I patted Skink on the shoulder. “You did great.”

“I always does great.”

I returned his gap-toothed smile. We had a moment, one of those touching no-touch male moments, a glance, a nod, an urge to hug stifled. Who would ever have expected that I’d have to stifle an urge to hug Skink? To strangle his ropy neck maybe, but not to hug him. We had our moment, and then I headed off for Bobo.

The stairs were outside the building, at the end opposite Bobo’s room. I strode quickly through the lot and around the tiny fenced-in swimming pool to reach them. I must have looked a sight, a man in a blue suit hurrying across the asphalt, his gaze steady on a second-floor window as he moved, but I reached the steps without so much as a twitch of that curtain. Slowly I climbed, stepping softly so that my footfalls barely registered on the metal stairway, and then, carefully, my back to the brick, I made my way along the portico to the corner room.

I stooped down below the level of the peephole as I passed the door to Room 209. His door. Something tickled my neck as I passed it. I reached out a hand and brushed the door with my fingertips. It was hot, sizzling, as if there was a strange, evil fire raging inside.

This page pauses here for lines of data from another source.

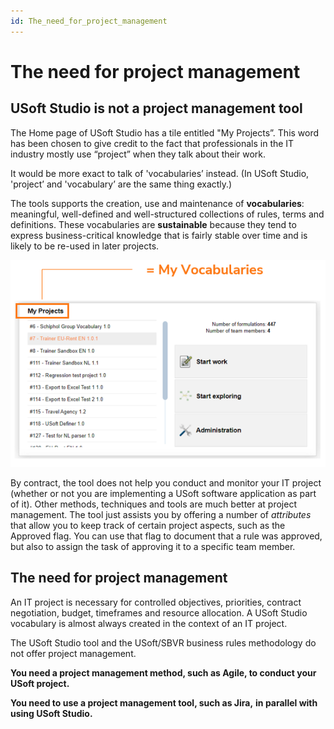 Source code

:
 ```yaml
---
id: The_need_for_project_management
---
```


# The need for project management

## USoft Studio is not a project management tool

The Home page of USoft Studio has a tile entitled "My Projects”. This word has been chosen to give credit to the fact that professionals in the IT industry mostly use “project” when they talk about their work.

It would be more exact to talk of 'vocabularies’ instead. (In USoft Studio, 'project’ and 'vocabulary’ are the same thing exactly.)

The tools supports the creation, use and maintenance of **vocabularies**: meaningful, well-defined and well-structured collections of rules, terms and definitions. These vocabularies are **sustainable** because they tend to express business-critical knowledge that is fairly stable over time and is likely to be re-used in later projects.

![](./assets/f00d6afe-8bc4-44bf-b58b-bfcb332cc283.png)

By contract, the tool does not help you conduct and monitor your IT project (whether or not you are implementing a USoft software application as part of it). Other methods, techniques and tools are much better at project management. The tool just assists you by offering a number of *attributes* that allow you to keep track of certain project aspects, such as the Approved flag. You can use that flag to document that a rule was approved, but also to assign the task of approving it to a specific team member.

## The need for project management

An IT project is necessary for controlled objectives, priorities, contract negotiation, budget, timeframes and resource allocation. A USoft Studio vocabulary is almost always created in the context of an IT project.

The USoft Studio tool and the USoft/SBVR business rules methodology do not offer project management.

**You need a project management method, such as Agile, to conduct your USoft project.**

**You need to use a project management tool, such as Jira,** **in parallel with using USoft Studio.** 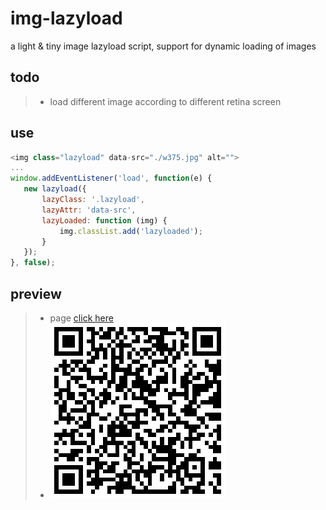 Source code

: # img-lazyload
a light &amp; tiny image lazyload script, support for dynamic loading of images

## todo
> * load different image according to different retina screen

## use
```javascript
<img class="lazyload" data-src="./w375.jpg" alt="">
...
window.addEventListener('load', function(e) {
   new lazyload({
       lazyClass: '.lazyload',
       lazyAttr: 'data-src',
       lazyLoaded: function (img) {
           img.classList.add('lazyloaded');
       }
   });
}, false);
```

## preview
> * page [click here](https://yangyuji.github.io/img-lazyload/demo.html)
> * ![qrcode](https://github.com/yangyuji/img-lazyload/blob/master/qrcode.png) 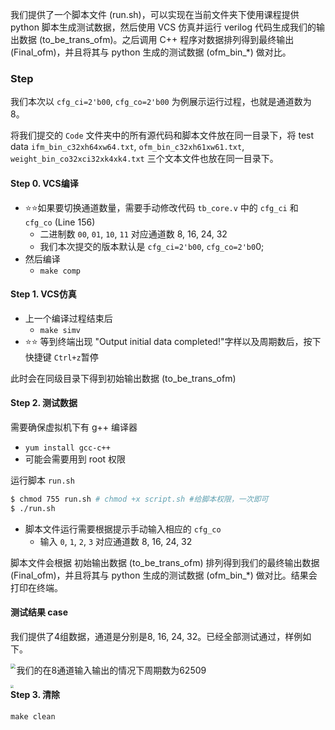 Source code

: 我们提供了一个脚本文件 (run.sh)，可以实现在当前文件夹下使用课程提供 python 脚本生成测试数据，然后使用 VCS 仿真并运行 verilog 代码生成我们的输出数据 (to_be_trans_ofm)。之后调用 C++ 程序对数据排列得到最终输出 (Final_ofm)，并且将其与 python 生成的测试数据 (ofm_bin_*) 做对比。

### Step

我们本次以 `cfg_ci=2'b00`, `cfg_co=2'b00` 为例展示运行过程，也就是通道数为8。

将我们提交的 `Code` 文件夹中的所有源代码和脚本文件放在同一目录下，将 test data `ifm_bin_c32xh64xw64.txt`, `ofm_bin_c32xh61xw61.txt`, `weight_bin_co32xci32xk4xk4.txt` 三个文本文件也放在同一目录下。

#### Step 0. VCS编译

+ :star::star:如果要切换通道数量，需要手动修改代码 `tb_core.v` 中的 `cfg_ci` 和 `cfg_co` (Line 156)
  + 二进制数 `00`, `01`, `10`, `11` 对应通道数 8, 16, 24, 32
  + 我们本次提交的版本默认是 `cfg_ci=2'b00`, `cfg_co=2'b0`0;
+ 然后编译
  + `make comp`

#### Step 1. VCS仿真

+ 上一个编译过程结束后
  + `make simv`
+ :star::star: 等到终端出现 "Output initial data completed!"字样以及周期数后，按下快捷键 `Ctrl+z`暂停

此时会在同级目录下得到初始输出数据 (to_be_trans_ofm)

#### Step 2. 测试数据

需要确保虚拟机下有 g++ 编译器

+ `yum install gcc-c++`
+ 可能会需要用到 root 权限

运行脚本 `run.sh`

```bash
$ chmod 755 run.sh # chmod +x script.sh #给脚本权限，一次即可
$ ./run.sh
```

+ 脚本文件运行需要根据提示手动输入相应的 `cfg_co`
  + 输入 `0`, `1`, `2`, `3` 对应通道数 8, 16, 24, 32

脚本文件会根据 初始输出数据 (to_be_trans_ofm) 排列得到我们的最终输出数据 (Final_ofm)，并且将其与 python 生成的测试数据 (ofm_bin_*) 做对比。结果会打印在终端。

#### 测试结果 case

我们提供了4组数据，通道是分别是8, 16, 24, 32。已经全部测试通过，样例如下。

<img src="D:/ShanghaiTech/2021-Spring/Core Course/⭐⭐⭐VLSI/Project/Commit/Project_Commit_Final/Img/Result.png" align=left style="zoom:50%;" />

我们的在8通道输入输出的情况下周期数为62509

<img src="D:/ShanghaiTech/2021-Spring/Core Course/⭐⭐⭐VLSI/Project/Commit/Project_Commit_Final/Img/Clock_Cycle.png" align=left style="zoom:30%;" />

#### Step 3. 清除

`make clean`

Past the door, I squatted at the window. Between the curtain and the sill closest to the door was a slight opening. Carefully I placed an eye at the opening and gazed inside.

It was a small, filthy room. My view was tightly constricted, but still I could see the bed unmade, the floor littered with fast-food wrappers, emptied beer cans, the crumpled cellophane of cookie packs and potato chip bags. A flickering blue light filled the room with an uneven glow, a television light, but I heard no sound over the incessant roar of the highway. And strangely, even as I could see the action of the screen play on the scuffed block walls, there was something else, some other change in the light, as if something was moving, circling, spinning between the light source and the wall.